Alex Van Helsing The Triumph of Death - By Jason Henderson Page 0,62

tablet as his mind raced through what he had learned about the book just a month or so before. “Both editions, 1818 and 1831.”

“What are you looking for?”

Alex removed his wireless and clicked it off, and gestured for Astrid to do the same. “John Polidori had Mary Shelley put clues about Claire and Byron in Frankenstein. I’m hoping there’s more.”

“What are you doing, Alex?” Astrid shook her head. “They said you can go home. They’ve given up on this. In fact, I think you said you were out, that you didn’t want to do this anymore.”

“Go home to what? Everlasting night because they don’t want to read? No, no. Just…get the books; we quit later.”

She shrugged. “I never wanted to quit anything.”

Alex pointed, not looking up as he scribbled notes. “Books.”

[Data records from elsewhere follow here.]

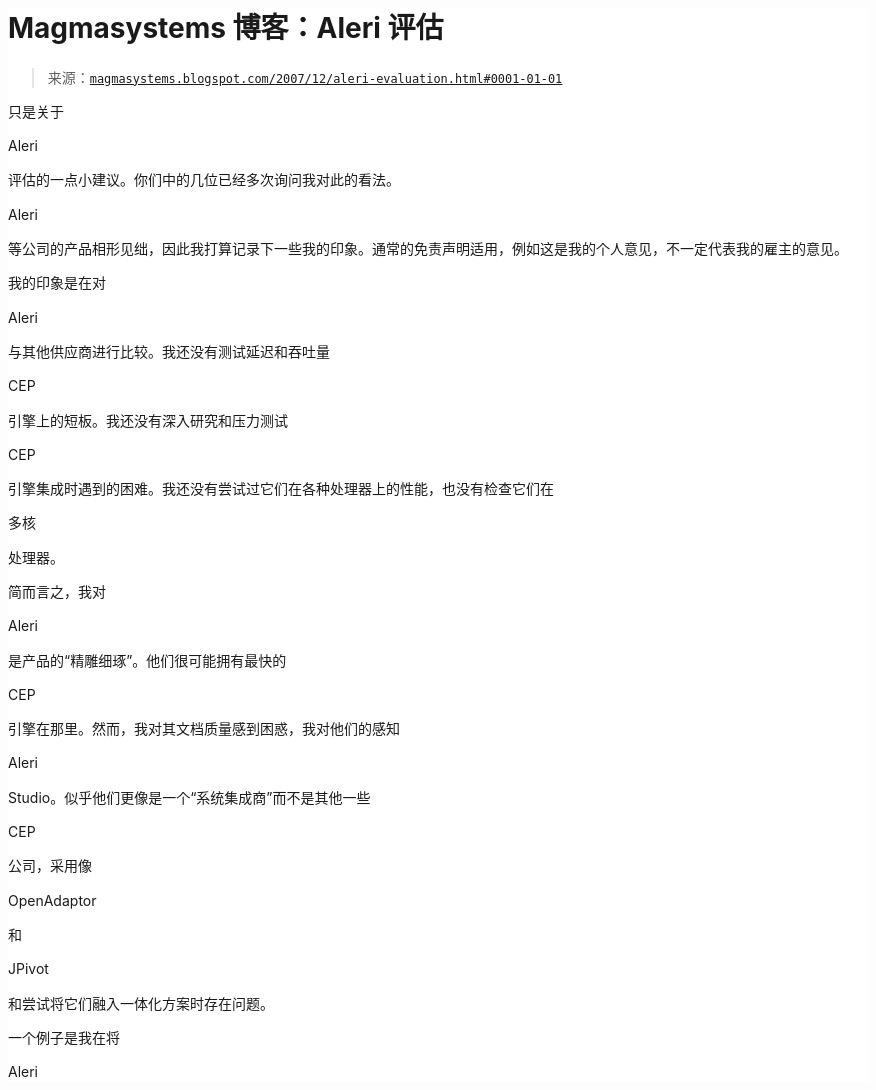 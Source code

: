 

# Magmasystems 博客：Aleri 评估

> 来源：[`magmasystems.blogspot.com/2007/12/aleri-evaluation.html#0001-01-01`](http://magmasystems.blogspot.com/2007/12/aleri-evaluation.html#0001-01-01)

只是关于

Aleri

评估的一点小建议。你们中的几位已经多次询问我对此的看法。

Aleri

等公司的产品相形见绌，因此我打算记录下一些我的印象。通常的免责声明适用，例如这是我的个人意见，不一定代表我的雇主的意见。

我的印象是在对

Aleri

与其他供应商进行比较。我还没有测试延迟和吞吐量

CEP

引擎上的短板。我还没有深入研究和压力测试

CEP

引擎集成时遇到的困难。我还没有尝试过它们在各种处理器上的性能，也没有检查它们在

多核

处理器。

简而言之，我对

Aleri

是产品的“精雕细琢”。他们很可能拥有最快的

CEP

引擎在那里。然而，我对其文档质量感到困惑，我对他们的感知

Aleri

Studio。似乎他们更像是一个“系统集成商”而不是其他一些

CEP

公司，采用像

OpenAdaptor

和

JPivot

和尝试将它们融入一体化方案时存在问题。

一个例子是我在将

Aleri
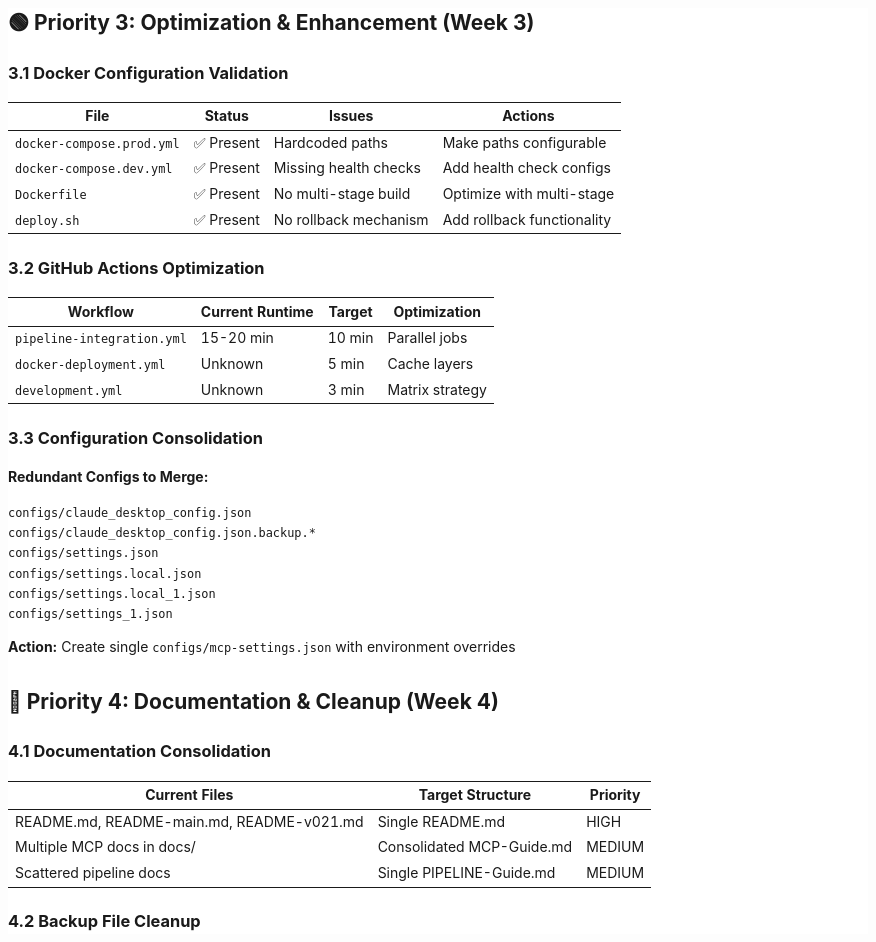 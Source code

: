 ## 🟢 Priority 3: Optimization & Enhancement (Week 3)

### 3.1 Docker Configuration Validation

| File | Status | Issues | Actions |
|------|--------|--------|---------|
| `docker-compose.prod.yml` | ✅ Present | Hardcoded paths | Make paths configurable |
| `docker-compose.dev.yml` | ✅ Present | Missing health checks | Add health check configs |
| `Dockerfile` | ✅ Present | No multi-stage build | Optimize with multi-stage |
| `deploy.sh` | ✅ Present | No rollback mechanism | Add rollback functionality |

### 3.2 GitHub Actions Optimization

| Workflow | Current Runtime | Target | Optimization |
|----------|----------------|--------|--------------|
| `pipeline-integration.yml` | 15-20 min | 10 min | Parallel jobs |
| `docker-deployment.yml` | Unknown | 5 min | Cache layers |
| `development.yml` | Unknown | 3 min | Matrix strategy |

### 3.3 Configuration Consolidation

**Redundant Configs to Merge:**
```
configs/claude_desktop_config.json
configs/claude_desktop_config.json.backup.*
configs/settings.json
configs/settings.local.json
configs/settings.local_1.json
configs/settings_1.json
```

**Action:** Create single `configs/mcp-settings.json` with environment overrides

## 🔵 Priority 4: Documentation & Cleanup (Week 4)

### 4.1 Documentation Consolidation

| Current Files | Target Structure | Priority |
|---------------|------------------|----------|
| README.md, README-main.md, README-v021.md | Single README.md | HIGH |
| Multiple MCP docs in docs/ | Consolidated MCP-Guide.md | MEDIUM |
| Scattered pipeline docs | Single PIPELINE-Guide.md | MEDIUM |

### 4.2 Backup File Cleanup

By the time she returned with the books, Alex had opened an internet chat and in a separate window entered the phrase the coarsest sensations of men into Google. The search brought up the notation instantly. “Sangster was right: It is a phrase from Frankenstein.” For a moment Alex wondered at someone’s ability to hear a few words and place the book from which they came. He had internet tools to do this, but only careful reading over time could allow you to do it by memory. He had the suspicion that he could pick any five words out of any book Sangster had read and the teacher would be able to nail it. He could use him now.

A voice spoke from the tablet, young and female. “Are you sure you need this?”

Alex whispered near a microphone grating at the corner of the tablet. “Yes. Do you still have access to the forms?”

There was the sound of typing. The voice on the other end was looking something up. “Yes.”

Astrid looked at the chat window and read the name of Alex’s chat partner. “Who are you talking to? Who is ‘RVH’?”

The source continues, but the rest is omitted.